Translate

Translate provides an easy to translate word or expression into another, using wordreference. This website does’nt provide API yet so I decided to create this script which make GET requests and parse results using Hpricot.

Default translation is english to french but it can be overriden by providing command line options or config file. Translate can be used directly in command line or inside an other program.

Installation

Gem installation

Download and install translate with the following:

gem install translate

Common installation

Checkout the source code on github: git clone git://github.com/fuse/translate.git

ruby install.rb

It will ask you where you want to install the translate library and binary in your path.

Warning: Be carefull to NOT install translate with the both way.

Usage

From command line

translate world Will translate world from english to french.

translate casa -f it -t en Will translate casa from italian to english.

If you want to know which language can be used : translate -l

If you want to know all options of translate : translate -h

From another program

You only have to create a new instance or the translation class by giving the expression to translate and your options and explicitly call translate.

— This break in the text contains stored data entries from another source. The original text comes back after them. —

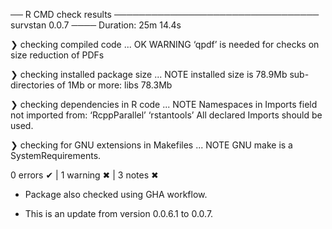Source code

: 
── R CMD check results ───────────────────────────────── survstan 0.0.7 ────
Duration: 25m 14.4s

❯ checking compiled code ... OK
   WARNING
  ‘qpdf’ is needed for checks on size reduction of PDFs

❯ checking installed package size ... NOTE
    installed size is 78.9Mb
    sub-directories of 1Mb or more:
      libs  78.3Mb

❯ checking dependencies in R code ... NOTE
  Namespaces in Imports field not imported from:
    ‘RcppParallel’ ‘rstantools’
    All declared Imports should be used.

❯ checking for GNU extensions in Makefiles ... NOTE
  GNU make is a SystemRequirements.

0 errors ✔ | 1 warning ✖ | 3 notes ✖

* Package also checked using GHA workflow.

* This is an update from version 0.0.6.1 to 0.0.7.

translation = Translation.new(“maison”, { :from => :fr, :to => :en, :more => true }) translation.translate

Results are directly available through translation.items

Setup default options

If you don’t want to retype options each time you’re using translate, just create a yaml config file into your home named translate.yml using this syntax : translate: from: fr to: en width: 100 more: true

Priority is given to command line options, config file options and finally default options.

Licence

Translate is available under MIT-LICENSE.

Other

Author: Martin Catty <[email protected]> License: Copyright 2008 by Martin Catty. Released under an MIT-style licence. See the LICENCE file included in the distribution.

Warranty

This software is provided “as is” and without any express or implied warranties, including, without limitation, the implied warranties of merchantibility and fitness for a particular purpose.